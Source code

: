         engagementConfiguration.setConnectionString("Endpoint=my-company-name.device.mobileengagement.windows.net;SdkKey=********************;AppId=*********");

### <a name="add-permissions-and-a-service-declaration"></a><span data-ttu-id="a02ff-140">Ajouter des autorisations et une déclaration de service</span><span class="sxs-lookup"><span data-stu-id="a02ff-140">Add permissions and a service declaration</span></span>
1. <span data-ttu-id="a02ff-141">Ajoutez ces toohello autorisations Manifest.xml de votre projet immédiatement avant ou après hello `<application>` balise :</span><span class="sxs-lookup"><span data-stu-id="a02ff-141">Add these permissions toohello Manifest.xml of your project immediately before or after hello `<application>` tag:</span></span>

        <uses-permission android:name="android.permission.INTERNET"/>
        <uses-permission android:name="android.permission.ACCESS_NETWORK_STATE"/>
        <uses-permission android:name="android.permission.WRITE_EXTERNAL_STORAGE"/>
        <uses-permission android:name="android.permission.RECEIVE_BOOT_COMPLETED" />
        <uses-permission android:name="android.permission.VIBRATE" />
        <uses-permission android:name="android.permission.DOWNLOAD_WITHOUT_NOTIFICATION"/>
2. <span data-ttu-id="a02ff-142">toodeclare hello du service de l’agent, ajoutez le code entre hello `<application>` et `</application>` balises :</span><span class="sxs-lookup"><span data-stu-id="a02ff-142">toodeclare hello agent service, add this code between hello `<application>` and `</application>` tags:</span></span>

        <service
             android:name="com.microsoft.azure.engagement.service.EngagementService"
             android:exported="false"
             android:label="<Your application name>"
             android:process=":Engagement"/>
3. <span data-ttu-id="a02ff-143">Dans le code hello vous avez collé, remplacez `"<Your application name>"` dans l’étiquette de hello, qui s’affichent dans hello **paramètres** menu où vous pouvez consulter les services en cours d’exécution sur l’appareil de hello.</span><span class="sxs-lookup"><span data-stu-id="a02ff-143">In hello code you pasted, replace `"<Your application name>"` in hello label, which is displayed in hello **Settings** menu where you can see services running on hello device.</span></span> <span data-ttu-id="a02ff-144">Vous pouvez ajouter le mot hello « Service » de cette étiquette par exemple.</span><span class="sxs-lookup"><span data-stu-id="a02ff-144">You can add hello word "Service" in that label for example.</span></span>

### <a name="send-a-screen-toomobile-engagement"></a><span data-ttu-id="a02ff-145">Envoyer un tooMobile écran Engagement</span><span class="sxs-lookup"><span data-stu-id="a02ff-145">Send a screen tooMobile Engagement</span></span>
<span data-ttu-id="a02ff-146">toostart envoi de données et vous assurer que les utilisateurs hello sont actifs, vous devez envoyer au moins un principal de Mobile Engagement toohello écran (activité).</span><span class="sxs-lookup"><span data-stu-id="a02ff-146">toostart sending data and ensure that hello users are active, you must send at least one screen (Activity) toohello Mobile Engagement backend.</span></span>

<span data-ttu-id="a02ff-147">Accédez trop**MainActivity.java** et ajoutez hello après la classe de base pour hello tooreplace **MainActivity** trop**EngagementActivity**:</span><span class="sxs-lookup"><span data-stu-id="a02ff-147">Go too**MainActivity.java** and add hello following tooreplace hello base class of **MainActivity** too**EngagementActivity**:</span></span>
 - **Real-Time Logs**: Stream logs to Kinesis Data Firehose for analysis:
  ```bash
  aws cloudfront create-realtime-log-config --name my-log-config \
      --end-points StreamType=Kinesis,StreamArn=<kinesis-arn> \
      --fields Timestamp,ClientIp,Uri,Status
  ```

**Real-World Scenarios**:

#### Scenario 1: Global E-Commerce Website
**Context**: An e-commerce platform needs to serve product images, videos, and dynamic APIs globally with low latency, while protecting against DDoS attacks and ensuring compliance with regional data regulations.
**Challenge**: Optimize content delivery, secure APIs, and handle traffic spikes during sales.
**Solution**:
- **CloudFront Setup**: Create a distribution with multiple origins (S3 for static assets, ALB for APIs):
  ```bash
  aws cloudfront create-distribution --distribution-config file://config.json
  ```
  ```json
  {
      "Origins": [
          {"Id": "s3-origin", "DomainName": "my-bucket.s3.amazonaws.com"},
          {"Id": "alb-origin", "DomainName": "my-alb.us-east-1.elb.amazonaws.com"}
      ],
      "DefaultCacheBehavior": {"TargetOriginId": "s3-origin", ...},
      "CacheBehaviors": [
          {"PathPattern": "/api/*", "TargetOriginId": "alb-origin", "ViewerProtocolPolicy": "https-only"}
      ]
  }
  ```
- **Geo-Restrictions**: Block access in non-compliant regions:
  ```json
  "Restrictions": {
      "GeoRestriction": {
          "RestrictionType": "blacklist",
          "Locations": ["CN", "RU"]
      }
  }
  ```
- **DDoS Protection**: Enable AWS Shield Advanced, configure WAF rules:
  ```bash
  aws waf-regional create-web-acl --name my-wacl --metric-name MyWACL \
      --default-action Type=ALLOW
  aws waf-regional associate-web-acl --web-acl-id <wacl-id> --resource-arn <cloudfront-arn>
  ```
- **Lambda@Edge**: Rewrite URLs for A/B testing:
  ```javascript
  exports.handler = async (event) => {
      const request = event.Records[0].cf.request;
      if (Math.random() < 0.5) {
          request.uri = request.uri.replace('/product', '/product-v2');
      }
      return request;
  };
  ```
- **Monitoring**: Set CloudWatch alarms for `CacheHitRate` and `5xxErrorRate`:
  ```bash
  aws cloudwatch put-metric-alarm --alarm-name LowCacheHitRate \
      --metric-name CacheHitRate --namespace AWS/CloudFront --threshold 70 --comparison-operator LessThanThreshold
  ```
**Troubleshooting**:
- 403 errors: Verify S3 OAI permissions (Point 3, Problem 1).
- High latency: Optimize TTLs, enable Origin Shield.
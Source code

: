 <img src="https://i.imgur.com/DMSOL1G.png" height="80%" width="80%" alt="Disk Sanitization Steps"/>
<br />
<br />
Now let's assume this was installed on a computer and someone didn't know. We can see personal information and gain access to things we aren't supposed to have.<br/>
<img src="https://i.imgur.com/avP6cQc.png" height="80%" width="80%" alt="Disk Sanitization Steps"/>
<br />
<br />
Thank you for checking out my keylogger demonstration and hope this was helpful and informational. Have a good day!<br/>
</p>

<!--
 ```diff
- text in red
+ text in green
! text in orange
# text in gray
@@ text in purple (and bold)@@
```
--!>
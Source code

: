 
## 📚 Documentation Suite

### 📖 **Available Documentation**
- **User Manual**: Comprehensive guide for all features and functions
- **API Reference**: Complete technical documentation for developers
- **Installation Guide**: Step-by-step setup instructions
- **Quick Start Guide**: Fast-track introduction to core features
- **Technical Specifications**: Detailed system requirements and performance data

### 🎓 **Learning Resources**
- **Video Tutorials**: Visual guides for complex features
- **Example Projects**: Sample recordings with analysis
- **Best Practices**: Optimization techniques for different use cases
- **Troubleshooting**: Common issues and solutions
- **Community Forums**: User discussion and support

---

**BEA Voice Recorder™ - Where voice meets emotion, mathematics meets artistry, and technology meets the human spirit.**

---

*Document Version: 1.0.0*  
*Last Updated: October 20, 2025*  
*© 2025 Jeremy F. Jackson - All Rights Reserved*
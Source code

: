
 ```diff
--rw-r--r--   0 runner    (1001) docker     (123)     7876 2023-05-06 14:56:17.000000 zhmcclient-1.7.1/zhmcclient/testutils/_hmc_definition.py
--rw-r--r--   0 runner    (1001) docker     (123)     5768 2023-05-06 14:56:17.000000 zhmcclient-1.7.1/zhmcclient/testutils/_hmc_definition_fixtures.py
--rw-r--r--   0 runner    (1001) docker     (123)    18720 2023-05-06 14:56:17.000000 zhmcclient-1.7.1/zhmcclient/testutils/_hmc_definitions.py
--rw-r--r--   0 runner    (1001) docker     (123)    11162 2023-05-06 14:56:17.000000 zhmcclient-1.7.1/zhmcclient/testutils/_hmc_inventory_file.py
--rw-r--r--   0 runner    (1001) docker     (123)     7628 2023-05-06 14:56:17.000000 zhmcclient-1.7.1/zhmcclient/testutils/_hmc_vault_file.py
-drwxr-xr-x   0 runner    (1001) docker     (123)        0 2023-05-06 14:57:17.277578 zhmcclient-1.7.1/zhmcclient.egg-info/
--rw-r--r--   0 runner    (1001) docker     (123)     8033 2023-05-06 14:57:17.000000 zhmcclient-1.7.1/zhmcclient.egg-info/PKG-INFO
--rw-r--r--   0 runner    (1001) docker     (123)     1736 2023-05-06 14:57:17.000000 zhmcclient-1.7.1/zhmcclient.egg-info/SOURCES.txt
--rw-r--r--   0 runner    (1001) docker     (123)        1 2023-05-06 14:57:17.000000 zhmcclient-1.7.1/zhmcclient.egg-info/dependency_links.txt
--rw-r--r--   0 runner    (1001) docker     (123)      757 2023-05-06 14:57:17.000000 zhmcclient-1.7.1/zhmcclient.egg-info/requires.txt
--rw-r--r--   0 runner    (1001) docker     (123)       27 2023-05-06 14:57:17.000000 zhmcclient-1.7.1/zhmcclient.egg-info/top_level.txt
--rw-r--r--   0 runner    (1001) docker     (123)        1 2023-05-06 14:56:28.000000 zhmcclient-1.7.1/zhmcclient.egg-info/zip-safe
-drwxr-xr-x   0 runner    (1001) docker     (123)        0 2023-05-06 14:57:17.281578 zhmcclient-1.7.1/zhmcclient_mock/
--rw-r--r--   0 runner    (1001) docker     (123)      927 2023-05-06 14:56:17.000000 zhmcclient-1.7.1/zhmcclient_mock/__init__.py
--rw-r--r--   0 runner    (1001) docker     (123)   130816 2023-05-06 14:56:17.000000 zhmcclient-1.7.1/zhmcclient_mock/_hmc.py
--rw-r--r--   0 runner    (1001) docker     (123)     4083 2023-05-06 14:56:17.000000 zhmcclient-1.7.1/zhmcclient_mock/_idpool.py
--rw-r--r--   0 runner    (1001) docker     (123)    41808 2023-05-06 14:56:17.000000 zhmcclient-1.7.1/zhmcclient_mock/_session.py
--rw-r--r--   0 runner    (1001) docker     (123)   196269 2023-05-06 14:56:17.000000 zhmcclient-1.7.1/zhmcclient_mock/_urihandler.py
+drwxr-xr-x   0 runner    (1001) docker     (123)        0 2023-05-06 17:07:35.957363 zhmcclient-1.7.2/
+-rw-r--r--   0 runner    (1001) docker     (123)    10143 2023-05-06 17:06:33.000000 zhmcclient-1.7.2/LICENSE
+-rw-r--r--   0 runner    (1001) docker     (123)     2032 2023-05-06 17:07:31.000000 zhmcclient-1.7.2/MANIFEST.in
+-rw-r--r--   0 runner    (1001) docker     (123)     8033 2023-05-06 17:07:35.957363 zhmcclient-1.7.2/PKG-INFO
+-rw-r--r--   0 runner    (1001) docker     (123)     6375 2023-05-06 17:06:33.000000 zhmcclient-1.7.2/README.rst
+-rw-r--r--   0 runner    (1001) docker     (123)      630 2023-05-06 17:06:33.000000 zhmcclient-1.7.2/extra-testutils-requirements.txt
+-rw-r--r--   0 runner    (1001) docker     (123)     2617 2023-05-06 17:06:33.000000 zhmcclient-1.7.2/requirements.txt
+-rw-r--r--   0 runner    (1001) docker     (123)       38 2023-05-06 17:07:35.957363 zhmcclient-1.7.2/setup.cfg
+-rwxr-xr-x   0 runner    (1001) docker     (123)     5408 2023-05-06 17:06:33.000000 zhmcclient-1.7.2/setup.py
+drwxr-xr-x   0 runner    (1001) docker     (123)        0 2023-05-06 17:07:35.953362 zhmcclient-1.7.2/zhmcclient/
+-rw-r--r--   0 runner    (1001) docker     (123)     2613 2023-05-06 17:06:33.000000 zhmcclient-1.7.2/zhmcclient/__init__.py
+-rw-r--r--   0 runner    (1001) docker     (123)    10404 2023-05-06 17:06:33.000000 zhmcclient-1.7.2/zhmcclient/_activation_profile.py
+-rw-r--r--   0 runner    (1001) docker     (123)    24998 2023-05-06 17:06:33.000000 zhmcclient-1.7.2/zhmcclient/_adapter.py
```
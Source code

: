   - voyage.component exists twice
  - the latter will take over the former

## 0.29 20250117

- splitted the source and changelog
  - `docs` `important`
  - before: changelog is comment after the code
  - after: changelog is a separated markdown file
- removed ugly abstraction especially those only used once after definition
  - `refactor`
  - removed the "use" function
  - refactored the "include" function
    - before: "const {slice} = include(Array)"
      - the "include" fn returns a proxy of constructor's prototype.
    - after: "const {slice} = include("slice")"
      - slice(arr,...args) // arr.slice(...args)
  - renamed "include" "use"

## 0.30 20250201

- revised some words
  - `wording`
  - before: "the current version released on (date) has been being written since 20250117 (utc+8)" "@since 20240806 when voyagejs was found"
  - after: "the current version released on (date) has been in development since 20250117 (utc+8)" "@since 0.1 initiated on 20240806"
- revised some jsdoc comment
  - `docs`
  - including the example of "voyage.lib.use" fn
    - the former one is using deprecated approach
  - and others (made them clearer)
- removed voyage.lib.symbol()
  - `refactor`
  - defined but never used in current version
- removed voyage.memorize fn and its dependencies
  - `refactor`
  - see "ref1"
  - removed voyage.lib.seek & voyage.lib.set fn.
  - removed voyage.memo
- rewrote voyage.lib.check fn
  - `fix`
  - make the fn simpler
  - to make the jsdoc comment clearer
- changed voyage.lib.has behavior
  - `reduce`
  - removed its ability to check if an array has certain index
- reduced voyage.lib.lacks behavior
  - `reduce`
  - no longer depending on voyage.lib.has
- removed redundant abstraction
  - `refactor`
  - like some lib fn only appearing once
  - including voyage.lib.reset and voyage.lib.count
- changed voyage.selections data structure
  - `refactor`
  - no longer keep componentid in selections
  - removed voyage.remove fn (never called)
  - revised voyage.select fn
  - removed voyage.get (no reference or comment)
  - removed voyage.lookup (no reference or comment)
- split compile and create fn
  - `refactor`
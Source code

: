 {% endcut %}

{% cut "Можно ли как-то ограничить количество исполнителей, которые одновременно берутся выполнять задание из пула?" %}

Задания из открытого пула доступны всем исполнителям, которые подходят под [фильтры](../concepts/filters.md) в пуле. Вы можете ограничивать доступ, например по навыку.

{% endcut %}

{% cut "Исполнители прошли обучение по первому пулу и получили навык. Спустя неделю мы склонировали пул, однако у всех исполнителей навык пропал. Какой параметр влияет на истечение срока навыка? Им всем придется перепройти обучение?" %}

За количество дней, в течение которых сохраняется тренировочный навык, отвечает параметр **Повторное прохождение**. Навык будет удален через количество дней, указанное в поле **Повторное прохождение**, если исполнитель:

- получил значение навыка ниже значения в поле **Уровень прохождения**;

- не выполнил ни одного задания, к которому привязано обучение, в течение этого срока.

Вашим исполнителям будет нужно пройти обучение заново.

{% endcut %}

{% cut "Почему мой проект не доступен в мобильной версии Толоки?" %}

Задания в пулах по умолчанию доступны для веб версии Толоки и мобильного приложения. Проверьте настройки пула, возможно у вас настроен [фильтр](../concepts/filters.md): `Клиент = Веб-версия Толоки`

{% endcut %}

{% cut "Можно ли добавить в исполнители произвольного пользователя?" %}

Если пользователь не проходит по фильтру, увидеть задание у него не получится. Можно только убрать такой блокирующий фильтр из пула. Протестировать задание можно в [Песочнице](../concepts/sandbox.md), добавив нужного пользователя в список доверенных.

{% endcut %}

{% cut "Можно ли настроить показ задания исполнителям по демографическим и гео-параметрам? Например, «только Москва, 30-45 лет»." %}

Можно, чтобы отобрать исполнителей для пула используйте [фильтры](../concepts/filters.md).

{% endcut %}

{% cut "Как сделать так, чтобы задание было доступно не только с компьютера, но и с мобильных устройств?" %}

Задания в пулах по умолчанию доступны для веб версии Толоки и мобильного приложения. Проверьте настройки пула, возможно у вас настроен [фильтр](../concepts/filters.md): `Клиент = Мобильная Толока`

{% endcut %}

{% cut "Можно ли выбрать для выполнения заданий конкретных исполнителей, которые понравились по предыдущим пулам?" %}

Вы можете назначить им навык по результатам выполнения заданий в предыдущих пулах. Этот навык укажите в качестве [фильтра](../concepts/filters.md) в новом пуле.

[Task item]
Your answer should be only the number of lines in the records that hold the word "width".

[Reply to the task]
2